Orr has given himself until January to come up with a plan, and everything is on the table: pension and healthcare cuts, bond haircuts, selling city-owned art and other assets including the Coleman A Young International Airport, Belle Isle Park and half of the Detroit-Windsor Tunnel. Said Orr: “We’re trying to be very thoughtful, measured and humane. The reality is there is not enough money to address the situation no matter what we do.”
While most of the headlines are focusing on the judge’s ruling, something else is happening in Midtown Detroit: the micro-economy there is booming. As Karen De Coster has repeatedly noted:
[Downtown] Detroit has become the place to be, and has thus moved from being a city known for white flight to a city where all kinds of people – including white people – can’t get there fast enough.
Occupancy rates in popular Midtown have pushed over 95%…
I’ve lived here my whole life and I have never before seen such a fun and amazing hodgepodge of people…
Writing for the Detroit News, Nolan Finley said “Downtown seems to be immune to Detroit’s broken finances. It’s booming, thanks to private investments and its sudden emergence as a cool city for young people to live and work in. Private dollars take care of everything from street clean-up to security…”
Pensioners, city workers, bond holders and banks are learning, the hard way, about the inevitability of mathematics.

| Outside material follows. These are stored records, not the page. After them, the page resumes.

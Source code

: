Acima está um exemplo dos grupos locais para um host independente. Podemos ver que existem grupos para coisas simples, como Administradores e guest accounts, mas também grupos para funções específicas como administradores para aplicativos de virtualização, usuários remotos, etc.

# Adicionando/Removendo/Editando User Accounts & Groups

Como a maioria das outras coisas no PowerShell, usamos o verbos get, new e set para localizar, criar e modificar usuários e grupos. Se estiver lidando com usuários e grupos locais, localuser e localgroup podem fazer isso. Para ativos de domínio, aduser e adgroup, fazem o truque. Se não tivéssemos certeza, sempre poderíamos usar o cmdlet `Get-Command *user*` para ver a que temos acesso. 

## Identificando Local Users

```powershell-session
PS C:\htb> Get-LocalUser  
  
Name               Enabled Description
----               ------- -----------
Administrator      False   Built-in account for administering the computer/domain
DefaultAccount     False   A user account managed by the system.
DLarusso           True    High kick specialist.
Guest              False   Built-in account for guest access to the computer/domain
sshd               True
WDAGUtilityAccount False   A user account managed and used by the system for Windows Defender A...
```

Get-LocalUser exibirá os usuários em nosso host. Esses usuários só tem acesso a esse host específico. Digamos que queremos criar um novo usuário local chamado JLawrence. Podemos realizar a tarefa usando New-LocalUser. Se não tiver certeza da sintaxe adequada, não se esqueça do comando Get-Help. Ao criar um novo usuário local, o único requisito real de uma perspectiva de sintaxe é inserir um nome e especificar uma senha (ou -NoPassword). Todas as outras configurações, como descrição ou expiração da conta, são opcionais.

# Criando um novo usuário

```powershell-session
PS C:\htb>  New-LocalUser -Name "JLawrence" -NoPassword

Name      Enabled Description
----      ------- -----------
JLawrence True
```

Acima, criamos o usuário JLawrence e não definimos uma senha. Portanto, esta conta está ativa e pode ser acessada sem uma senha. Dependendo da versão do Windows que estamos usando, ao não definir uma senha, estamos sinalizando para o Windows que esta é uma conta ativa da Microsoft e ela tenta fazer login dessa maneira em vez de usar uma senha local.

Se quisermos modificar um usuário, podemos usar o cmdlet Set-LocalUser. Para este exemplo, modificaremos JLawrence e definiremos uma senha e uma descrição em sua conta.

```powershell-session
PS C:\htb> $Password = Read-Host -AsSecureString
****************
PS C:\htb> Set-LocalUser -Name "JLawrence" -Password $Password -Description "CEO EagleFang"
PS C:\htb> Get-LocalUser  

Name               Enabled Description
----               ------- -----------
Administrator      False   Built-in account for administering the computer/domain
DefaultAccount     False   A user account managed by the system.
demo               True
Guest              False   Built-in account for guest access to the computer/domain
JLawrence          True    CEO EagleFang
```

Those lessons are going to be hard on many unsuspecting trusting individuals. And yet, amazingly, some of those lessons haven’t yet been learned by those who should know better. Six days after Orr moved to declare bankruptcy, the state of Michigan approved plans for a bond issue to help pay for a new $444 million arena for the Detroit Red Wings hockey team. Taxpayers would be enlisted to pay off those bonds, of course, all in the name of “stimulating” the economy. Governor Snyder said that such a project would be “a huge momentum shift” for economic activity, and that it would tie in nicely with nearby baseball and football stadiums. He said:
It’s something that hopefully will be a tax-base generator. Not the arena as much per se, but all the surrounding development.
Orr himself, who has witnessed first-hand how such spending on “hopeful” projects in the past has driven the city’s finances into the ground, added:
There’s always a debate about does this pan out?

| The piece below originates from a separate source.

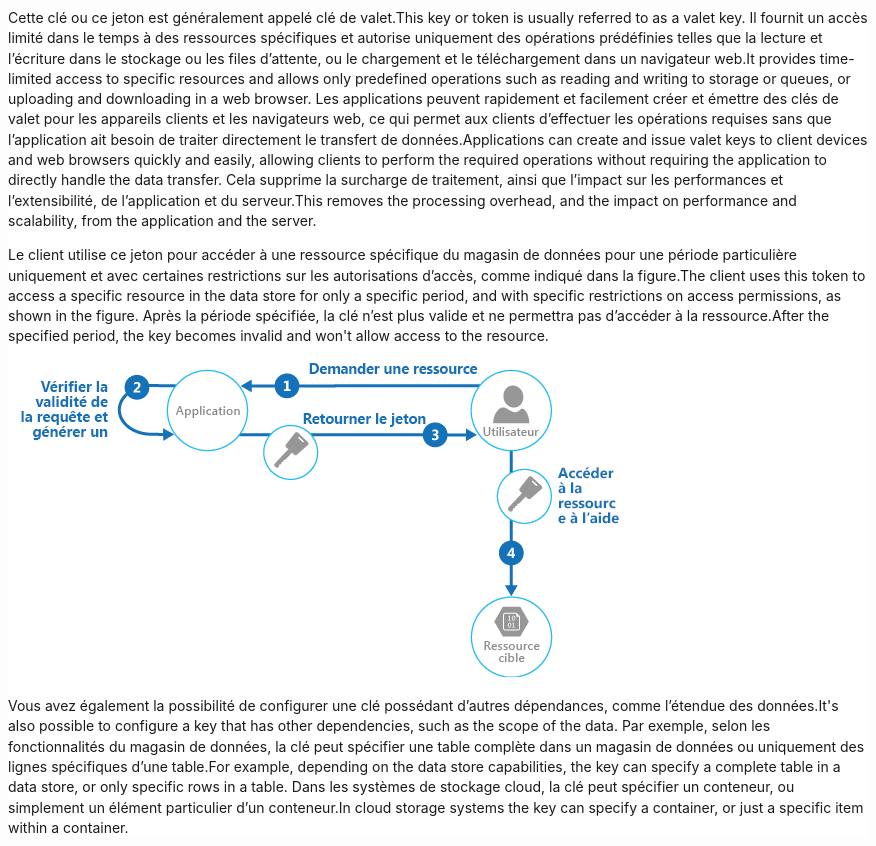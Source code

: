<span data-ttu-id="8cfd9-122">Cette clé ou ce jeton est généralement appelé clé de valet.</span><span class="sxs-lookup"><span data-stu-id="8cfd9-122">This key or token is usually referred to as a valet key.</span></span> <span data-ttu-id="8cfd9-123">Il fournit un accès limité dans le temps à des ressources spécifiques et autorise uniquement des opérations prédéfinies telles que la lecture et l’écriture dans le stockage ou les files d’attente, ou le chargement et le téléchargement dans un navigateur web.</span><span class="sxs-lookup"><span data-stu-id="8cfd9-123">It provides time-limited access to specific resources and allows only predefined operations such as reading and writing to storage or queues, or uploading and downloading in a web browser.</span></span> <span data-ttu-id="8cfd9-124">Les applications peuvent rapidement et facilement créer et émettre des clés de valet pour les appareils clients et les navigateurs web, ce qui permet aux clients d’effectuer les opérations requises sans que l’application ait besoin de traiter directement le transfert de données.</span><span class="sxs-lookup"><span data-stu-id="8cfd9-124">Applications can create and issue valet keys to client devices and web browsers quickly and easily, allowing clients to perform the required operations without requiring the application to directly handle the data transfer.</span></span> <span data-ttu-id="8cfd9-125">Cela supprime la surcharge de traitement, ainsi que l’impact sur les performances et l’extensibilité, de l’application et du serveur.</span><span class="sxs-lookup"><span data-stu-id="8cfd9-125">This removes the processing overhead, and the impact on performance and scalability, from the application and the server.</span></span>

<span data-ttu-id="8cfd9-126">Le client utilise ce jeton pour accéder à une ressource spécifique du magasin de données pour une période particulière uniquement et avec certaines restrictions sur les autorisations d’accès, comme indiqué dans la figure.</span><span class="sxs-lookup"><span data-stu-id="8cfd9-126">The client uses this token to access a specific resource in the data store for only a specific period, and with specific restrictions on access permissions, as shown in the figure.</span></span> <span data-ttu-id="8cfd9-127">Après la période spécifiée, la clé n’est plus valide et ne permettra pas d’accéder à la ressource.</span><span class="sxs-lookup"><span data-stu-id="8cfd9-127">After the specified period, the key becomes invalid and won't allow access to the resource.</span></span>

![Figure 1 - Vue d’ensemble du modèle](./_images/valet-key-pattern.png)

<span data-ttu-id="8cfd9-129">Vous avez également la possibilité de configurer une clé possédant d’autres dépendances, comme l’étendue des données.</span><span class="sxs-lookup"><span data-stu-id="8cfd9-129">It's also possible to configure a key that has other dependencies, such as the scope of the data.</span></span> <span data-ttu-id="8cfd9-130">Par exemple, selon les fonctionnalités du magasin de données, la clé peut spécifier une table complète dans un magasin de données ou uniquement des lignes spécifiques d’une table.</span><span class="sxs-lookup"><span data-stu-id="8cfd9-130">For example, depending on the data store capabilities, the key can specify a complete table in a data store, or only specific rows in a table.</span></span> <span data-ttu-id="8cfd9-131">Dans les systèmes de stockage cloud, la clé peut spécifier un conteneur, ou simplement un élément particulier d’un conteneur.</span><span class="sxs-lookup"><span data-stu-id="8cfd9-131">In cloud storage systems the key can specify a container, or just a specific item within a container.</span></span>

The reality is we are so needy of some economic development, I can’t see how we don’t pursue it because if we don’t, what’s left?

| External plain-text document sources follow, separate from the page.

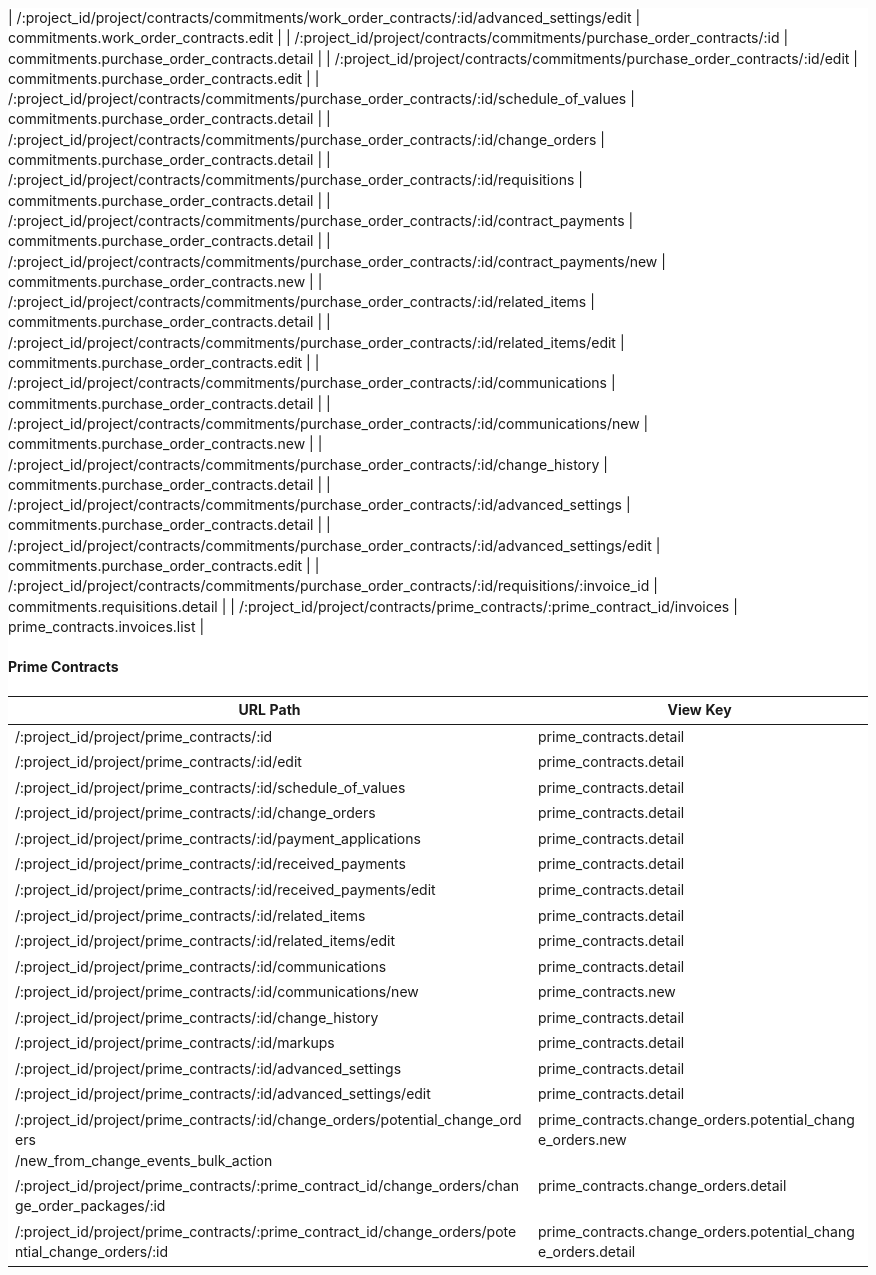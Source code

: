 | /:project_id/project/contracts/commitments/work_order_contracts/:id/advanced_settings/edit | commitments.work_order_contracts.edit |
| /:project_id/project/contracts/commitments/purchase_order_contracts/:id | commitments.purchase_order_contracts.detail |
| /:project_id/project/contracts/commitments/purchase_order_contracts/:id/edit | commitments.purchase_order_contracts.edit |
| /:project_id/project/contracts/commitments/purchase_order_contracts/:id/schedule_of_values | commitments.purchase_order_contracts.detail |
| /:project_id/project/contracts/commitments/purchase_order_contracts/:id/change_orders | commitments.purchase_order_contracts.detail |
| /:project_id/project/contracts/commitments/purchase_order_contracts/:id/requisitions | commitments.purchase_order_contracts.detail |
| /:project_id/project/contracts/commitments/purchase_order_contracts/:id/contract_payments | commitments.purchase_order_contracts.detail |
| /:project_id/project/contracts/commitments/purchase_order_contracts/:id/contract_payments/new | commitments.purchase_order_contracts.new |
| /:project_id/project/contracts/commitments/purchase_order_contracts/:id/related_items | commitments.purchase_order_contracts.detail |
| /:project_id/project/contracts/commitments/purchase_order_contracts/:id/related_items/edit | commitments.purchase_order_contracts.edit |
| /:project_id/project/contracts/commitments/purchase_order_contracts/:id/communications | commitments.purchase_order_contracts.detail |
| /:project_id/project/contracts/commitments/purchase_order_contracts/:id/communications/new | commitments.purchase_order_contracts.new |
| /:project_id/project/contracts/commitments/purchase_order_contracts/:id/change_history | commitments.purchase_order_contracts.detail |
| /:project_id/project/contracts/commitments/purchase_order_contracts/:id/advanced_settings | commitments.purchase_order_contracts.detail |
| /:project_id/project/contracts/commitments/purchase_order_contracts/:id/advanced_settings/edit | commitments.purchase_order_contracts.edit |
| /:project_id/project/contracts/commitments/purchase_order_contracts/:id/requisitions/:invoice_id | commitments.requisitions.detail |
| /:project_id/project/contracts/prime_contracts/:prime_contract_id/invoices | prime_contracts.invoices.list |

#### Prime Contracts

| URL Path | View Key |
| -------- | -------- |
| /:project_id/project/prime_contracts/:id | prime_contracts.detail |
| /:project_id/project/prime_contracts/:id/edit | prime_contracts.detail |
| /:project_id/project/prime_contracts/:id/schedule_of_values | prime_contracts.detail |
| /:project_id/project/prime_contracts/:id/change_orders | prime_contracts.detail |
| /:project_id/project/prime_contracts/:id/payment_applications | prime_contracts.detail |
| /:project_id/project/prime_contracts/:id/received_payments | prime_contracts.detail |
| /:project_id/project/prime_contracts/:id/received_payments/edit | prime_contracts.detail |
| /:project_id/project/prime_contracts/:id/related_items | prime_contracts.detail |
| /:project_id/project/prime_contracts/:id/related_items/edit | prime_contracts.detail |
| /:project_id/project/prime_contracts/:id/communications | prime_contracts.detail |
| /:project_id/project/prime_contracts/:id/communications/new | prime_contracts.new |
| /:project_id/project/prime_contracts/:id/change_history | prime_contracts.detail |
| /:project_id/project/prime_contracts/:id/markups | prime_contracts.detail |
| /:project_id/project/prime_contracts/:id/advanced_settings | prime_contracts.detail |
| /:project_id/project/prime_contracts/:id/advanced_settings/edit | prime_contracts.detail |
| /:project_id/project/prime_contracts/:id/change_orders/potential_change_orders<br />/new_from_change_events_bulk_action | prime_contracts.change_orders.potential_change_orders.new |
| /:project_id/project/prime_contracts/:prime_contract_id/change_orders/change_order_packages/:id | prime_contracts.change_orders.detail |
| /:project_id/project/prime_contracts/:prime_contract_id/change_orders/potential_change_orders/:id | prime_contracts.change_orders.potential_change_orders.detail |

These are the lyrics of the same song sung back in 1997 when Detroit built the 40,000-seat baseball park for the Detroit Tigers. Then Governor John Engler said the new stadium would “symbolize” the city’s renewal.
And in 1999 when the city decided to build Ford Field for the city’s Detroit Lions football team, Chairman William Ford said this would “showcase the city’s turnaround.”
Some lessons have to be learned over and over. Allowing individuals to make financial decisions based on the free market is always the way to simulate an economy. That’s what’s driving Midtown. On the other hand, politicians making promises that can’t be kept, to be paid for by others, is the lesson that the Detroit bankruptcy is able to each, but only to those willing to listen.